- WHAT TO PRODUCE:
Reproduce the entries that follow exactly. No picture should appear in the result.

DATA SHOWN Start Marker

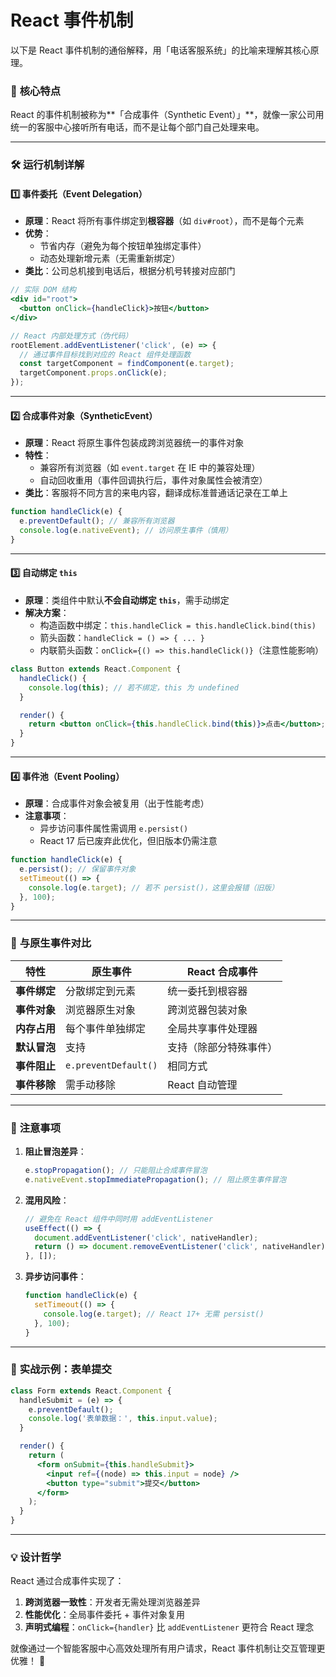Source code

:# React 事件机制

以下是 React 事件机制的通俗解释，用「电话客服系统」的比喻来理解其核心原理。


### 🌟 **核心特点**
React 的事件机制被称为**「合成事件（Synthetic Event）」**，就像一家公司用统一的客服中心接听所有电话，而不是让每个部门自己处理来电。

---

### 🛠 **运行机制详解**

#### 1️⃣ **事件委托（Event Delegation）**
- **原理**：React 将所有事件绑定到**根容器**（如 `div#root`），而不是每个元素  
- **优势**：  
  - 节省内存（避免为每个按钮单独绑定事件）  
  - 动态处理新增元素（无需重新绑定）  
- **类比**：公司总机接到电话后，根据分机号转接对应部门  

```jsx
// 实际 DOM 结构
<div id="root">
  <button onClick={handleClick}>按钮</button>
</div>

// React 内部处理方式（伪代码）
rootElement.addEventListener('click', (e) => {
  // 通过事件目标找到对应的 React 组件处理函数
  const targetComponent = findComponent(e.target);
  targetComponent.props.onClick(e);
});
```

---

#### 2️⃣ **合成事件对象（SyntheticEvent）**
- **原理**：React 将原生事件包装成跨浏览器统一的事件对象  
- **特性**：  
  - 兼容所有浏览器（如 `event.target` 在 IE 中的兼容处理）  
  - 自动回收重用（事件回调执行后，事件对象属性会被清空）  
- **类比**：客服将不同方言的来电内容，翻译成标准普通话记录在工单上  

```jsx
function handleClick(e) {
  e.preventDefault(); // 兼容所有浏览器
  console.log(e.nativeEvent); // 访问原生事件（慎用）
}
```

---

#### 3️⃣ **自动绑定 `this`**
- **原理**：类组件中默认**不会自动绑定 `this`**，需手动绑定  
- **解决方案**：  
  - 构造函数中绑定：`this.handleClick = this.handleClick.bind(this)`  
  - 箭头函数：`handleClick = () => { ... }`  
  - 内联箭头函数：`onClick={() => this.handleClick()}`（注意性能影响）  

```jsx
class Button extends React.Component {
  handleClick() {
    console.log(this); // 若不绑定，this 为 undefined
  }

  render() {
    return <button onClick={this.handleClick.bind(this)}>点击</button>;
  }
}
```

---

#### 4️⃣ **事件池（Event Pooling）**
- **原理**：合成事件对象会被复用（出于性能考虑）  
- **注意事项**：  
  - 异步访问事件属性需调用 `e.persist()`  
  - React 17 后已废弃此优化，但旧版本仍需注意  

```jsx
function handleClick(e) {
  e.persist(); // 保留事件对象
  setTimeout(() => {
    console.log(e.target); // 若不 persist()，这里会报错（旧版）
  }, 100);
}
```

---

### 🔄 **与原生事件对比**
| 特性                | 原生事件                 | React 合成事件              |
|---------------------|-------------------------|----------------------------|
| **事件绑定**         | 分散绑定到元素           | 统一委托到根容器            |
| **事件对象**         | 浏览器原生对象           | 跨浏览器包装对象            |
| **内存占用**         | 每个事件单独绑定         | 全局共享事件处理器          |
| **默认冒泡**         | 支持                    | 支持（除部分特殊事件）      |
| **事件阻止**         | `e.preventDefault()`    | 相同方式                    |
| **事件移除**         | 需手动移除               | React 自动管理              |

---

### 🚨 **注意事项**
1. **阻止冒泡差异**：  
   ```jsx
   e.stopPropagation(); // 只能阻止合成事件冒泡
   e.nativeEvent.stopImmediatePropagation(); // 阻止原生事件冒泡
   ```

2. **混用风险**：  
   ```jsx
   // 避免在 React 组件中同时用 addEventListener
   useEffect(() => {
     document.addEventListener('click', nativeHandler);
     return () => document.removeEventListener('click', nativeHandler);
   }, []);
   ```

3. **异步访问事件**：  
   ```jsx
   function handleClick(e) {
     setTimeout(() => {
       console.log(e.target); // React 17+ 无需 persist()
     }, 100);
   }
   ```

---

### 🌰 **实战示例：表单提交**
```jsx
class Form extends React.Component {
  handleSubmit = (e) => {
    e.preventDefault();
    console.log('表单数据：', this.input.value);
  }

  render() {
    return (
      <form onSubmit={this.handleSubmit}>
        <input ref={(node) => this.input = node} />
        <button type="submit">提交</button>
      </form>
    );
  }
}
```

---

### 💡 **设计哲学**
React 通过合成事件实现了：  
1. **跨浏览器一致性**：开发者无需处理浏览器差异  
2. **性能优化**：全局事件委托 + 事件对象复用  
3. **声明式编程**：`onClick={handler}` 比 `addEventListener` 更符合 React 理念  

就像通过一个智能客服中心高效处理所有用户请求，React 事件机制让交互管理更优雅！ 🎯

DATA SHOWN End Marker

- ANSWER BOX:
Source code

:# React 事件机制

以下是 React 事件机制的通俗解释，用「电话客服系统」的比喻来理解其核心原理。


### 🌟 **核心特点**
React 的事件机制被称为**「合成事件（Synthetic Event）」**，就像一家公司用统一的客服中心接听所有电话，而不是让每个部门自己处理来电。

---

### 🛠 **运行机制详解**

#### 1️⃣ **事件委托（Event Delegation）**
- **原理**：React 将所有事件绑定到**根容器**（如 `div#root`），而不是每个元素  
- **优势**：  
  - 节省内存（避免为每个按钮单独绑定事件）  
  - 动态处理新增元素（无需重新绑定）  
- **类比**：公司总机接到电话后，根据分机号转接对应部门  

```jsx
// 实际 DOM 结构
<div id="root">
  <button onClick={handleClick}>按钮</button>
</div>

// React 内部处理方式（伪代码）
rootElement.addEventListener('click', (e) => {
  // 通过事件目标找到对应的 React 组件处理函数
  const targetComponent = findComponent(e.target);
  targetComponent.props.onClick(e);
});
```

---

#### 2️⃣ **合成事件对象（SyntheticEvent）**
- **原理**：React 将原生事件包装成跨浏览器统一的事件对象  
- **特性**：  
  - 兼容所有浏览器（如 `event.target` 在 IE 中的兼容处理）  
  - 自动回收重用（事件回调执行后，事件对象属性会被清空）  
- **类比**：客服将不同方言的来电内容，翻译成标准普通话记录在工单上  

```jsx
function handleClick(e) {
  e.preventDefault(); // 兼容所有浏览器
  console.log(e.nativeEvent); // 访问原生事件（慎用）
}
```

---

#### 3️⃣ **自动绑定 `this`**
- **原理**：类组件中默认**不会自动绑定 `this`**，需手动绑定  
- **解决方案**：  
  - 构造函数中绑定：`this.handleClick = this.handleClick.bind(this)`  
  - 箭头函数：`handleClick = () => { ... }`  
  - 内联箭头函数：`onClick={() => this.handleClick()}`（注意性能影响）  

```jsx
class Button extends React.Component {
  handleClick() {
    console.log(this); // 若不绑定，this 为 undefined
  }

  render() {
    return <button onClick={this.handleClick.bind(this)}>点击</button>;
  }
}
```

---

#### 4️⃣ **事件池（Event Pooling）**
- **原理**：合成事件对象会被复用（出于性能考虑）  
- **注意事项**：  
  - 异步访问事件属性需调用 `e.persist()`  
  - React 17 后已废弃此优化，但旧版本仍需注意  

```jsx
function handleClick(e) {
  e.persist(); // 保留事件对象
  setTimeout(() => {
    console.log(e.target); // 若不 persist()，这里会报错（旧版）
  }, 100);
}
```

---

### 🔄 **与原生事件对比**
| 特性                | 原生事件                 | React 合成事件              |
|---------------------|-------------------------|----------------------------|
| **事件绑定**         | 分散绑定到元素           | 统一委托到根容器            |
| **事件对象**         | 浏览器原生对象           | 跨浏览器包装对象            |
| **内存占用**         | 每个事件单独绑定         | 全局共享事件处理器          |
| **默认冒泡**         | 支持                    | 支持（除部分特殊事件）      |
| **事件阻止**         | `e.preventDefault()`    | 相同方式                    |
| **事件移除**         | 需手动移除               | React 自动管理              |

---

### 🚨 **注意事项**
1. **阻止冒泡差异**：  
   ```jsx
   e.stopPropagation(); // 只能阻止合成事件冒泡
   e.nativeEvent.stopImmediatePropagation(); // 阻止原生事件冒泡
   ```

2. **混用风险**：  
   ```jsx
   // 避免在 React 组件中同时用 addEventListener
   useEffect(() => {
     document.addEventListener('click', nativeHandler);
     return () => document.removeEventListener('click', nativeHandler);
   }, []);
   ```

3. **异步访问事件**：  
   ```jsx
   function handleClick(e) {
     setTimeout(() => {
       console.log(e.target); // React 17+ 无需 persist()
     }, 100);
   }
   ```

---

### 🌰 **实战示例：表单提交**
```jsx
class Form extends React.Component {
  handleSubmit = (e) => {
    e.preventDefault();
    console.log('表单数据：', this.input.value);
  }

  render() {
    return (
      <form onSubmit={this.handleSubmit}>
        <input ref={(node) => this.input = node} />
        <button type="submit">提交</button>
      </form>
    );
  }
}
```

---

### 💡 **设计哲学**
React 通过合成事件实现了：  
1. **跨浏览器一致性**：开发者无需处理浏览器差异  
2. **性能优化**：全局事件委托 + 事件对象复用  
3. **声明式编程**：`onClick={handler}` 比 `addEventListener` 更符合 React 理念  

就像通过一个智能客服中心高效处理所有用户请求，React 事件机制让交互管理更优雅！ 🎯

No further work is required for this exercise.